*** Opening of RECORDS FOR THE TASK ***
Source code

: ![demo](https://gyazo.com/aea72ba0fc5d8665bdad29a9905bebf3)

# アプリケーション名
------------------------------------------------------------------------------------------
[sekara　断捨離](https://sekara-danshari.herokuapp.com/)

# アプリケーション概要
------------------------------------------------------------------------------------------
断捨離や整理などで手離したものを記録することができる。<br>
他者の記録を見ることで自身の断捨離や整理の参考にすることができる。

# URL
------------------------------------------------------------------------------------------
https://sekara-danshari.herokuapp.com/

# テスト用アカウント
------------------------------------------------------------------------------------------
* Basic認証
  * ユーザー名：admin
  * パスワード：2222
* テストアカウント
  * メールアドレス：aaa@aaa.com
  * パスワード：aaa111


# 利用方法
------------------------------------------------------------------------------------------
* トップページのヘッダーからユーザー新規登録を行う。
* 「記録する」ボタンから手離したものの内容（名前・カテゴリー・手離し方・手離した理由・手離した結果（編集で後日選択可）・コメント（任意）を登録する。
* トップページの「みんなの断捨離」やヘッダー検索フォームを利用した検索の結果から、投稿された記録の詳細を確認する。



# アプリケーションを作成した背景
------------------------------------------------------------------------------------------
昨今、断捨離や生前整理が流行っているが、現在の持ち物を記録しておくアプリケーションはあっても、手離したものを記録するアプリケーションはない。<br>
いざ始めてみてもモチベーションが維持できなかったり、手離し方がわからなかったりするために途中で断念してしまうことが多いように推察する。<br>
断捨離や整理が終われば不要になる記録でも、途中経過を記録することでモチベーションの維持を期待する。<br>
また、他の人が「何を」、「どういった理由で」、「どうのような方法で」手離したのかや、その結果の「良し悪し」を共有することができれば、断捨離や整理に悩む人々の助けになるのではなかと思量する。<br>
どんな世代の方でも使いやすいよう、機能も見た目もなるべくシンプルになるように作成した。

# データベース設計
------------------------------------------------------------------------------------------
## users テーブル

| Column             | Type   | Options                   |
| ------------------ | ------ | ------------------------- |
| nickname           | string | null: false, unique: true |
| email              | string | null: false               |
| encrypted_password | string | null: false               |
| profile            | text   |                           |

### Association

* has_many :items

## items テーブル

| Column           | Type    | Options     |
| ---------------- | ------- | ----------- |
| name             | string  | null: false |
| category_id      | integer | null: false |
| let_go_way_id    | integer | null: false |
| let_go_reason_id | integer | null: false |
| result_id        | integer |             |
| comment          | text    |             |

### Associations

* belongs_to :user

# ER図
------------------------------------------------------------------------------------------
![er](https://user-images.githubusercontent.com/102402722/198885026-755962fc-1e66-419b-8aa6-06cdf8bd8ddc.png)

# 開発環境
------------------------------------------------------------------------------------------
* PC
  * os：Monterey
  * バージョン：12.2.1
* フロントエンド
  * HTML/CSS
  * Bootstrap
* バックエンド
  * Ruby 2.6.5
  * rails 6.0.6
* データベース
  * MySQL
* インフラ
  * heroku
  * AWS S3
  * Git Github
*** Close of RECORDS FOR THE TASK ***
A single number is the answer here: how many lines above carry the string "integer"?

> [ANSWER TO THE PROBLEM]
4